- Try it
Check every line of the data below for the word "Next", then give only the number of lines that have it.

********************

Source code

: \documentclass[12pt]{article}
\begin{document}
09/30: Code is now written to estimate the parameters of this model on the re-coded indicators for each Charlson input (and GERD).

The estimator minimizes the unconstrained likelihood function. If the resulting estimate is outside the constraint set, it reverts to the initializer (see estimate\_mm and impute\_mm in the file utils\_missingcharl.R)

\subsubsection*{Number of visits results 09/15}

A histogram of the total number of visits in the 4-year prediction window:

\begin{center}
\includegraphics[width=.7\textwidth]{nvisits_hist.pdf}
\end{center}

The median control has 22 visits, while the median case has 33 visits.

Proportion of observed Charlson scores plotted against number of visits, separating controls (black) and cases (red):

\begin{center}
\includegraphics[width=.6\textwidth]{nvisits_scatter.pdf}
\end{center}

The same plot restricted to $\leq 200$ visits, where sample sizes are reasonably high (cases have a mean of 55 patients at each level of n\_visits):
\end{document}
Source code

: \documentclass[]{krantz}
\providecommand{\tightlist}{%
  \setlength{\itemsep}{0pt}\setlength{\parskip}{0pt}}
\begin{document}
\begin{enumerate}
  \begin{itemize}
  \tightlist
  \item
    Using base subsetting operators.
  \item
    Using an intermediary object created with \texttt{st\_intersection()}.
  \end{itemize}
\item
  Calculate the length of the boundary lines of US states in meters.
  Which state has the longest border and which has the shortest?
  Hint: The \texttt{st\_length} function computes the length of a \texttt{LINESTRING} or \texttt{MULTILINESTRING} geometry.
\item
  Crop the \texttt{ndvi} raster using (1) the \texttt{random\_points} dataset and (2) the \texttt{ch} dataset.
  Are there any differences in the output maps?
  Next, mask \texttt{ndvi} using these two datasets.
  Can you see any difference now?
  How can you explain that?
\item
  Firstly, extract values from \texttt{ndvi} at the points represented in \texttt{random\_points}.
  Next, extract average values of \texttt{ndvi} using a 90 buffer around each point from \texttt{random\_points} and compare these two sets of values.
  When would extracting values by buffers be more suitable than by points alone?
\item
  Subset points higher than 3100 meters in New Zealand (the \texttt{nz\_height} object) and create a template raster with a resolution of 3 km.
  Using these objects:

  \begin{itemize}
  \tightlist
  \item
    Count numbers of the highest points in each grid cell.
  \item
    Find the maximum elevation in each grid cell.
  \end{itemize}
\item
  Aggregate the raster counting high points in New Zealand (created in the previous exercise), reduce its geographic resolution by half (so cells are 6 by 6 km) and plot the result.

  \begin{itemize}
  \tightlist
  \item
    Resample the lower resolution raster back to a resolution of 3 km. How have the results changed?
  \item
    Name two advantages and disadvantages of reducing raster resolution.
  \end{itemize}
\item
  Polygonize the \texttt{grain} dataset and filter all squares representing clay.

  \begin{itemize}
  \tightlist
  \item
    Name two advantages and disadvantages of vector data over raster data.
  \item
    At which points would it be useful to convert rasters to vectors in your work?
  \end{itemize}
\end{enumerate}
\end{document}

********************

- Exercise solution
2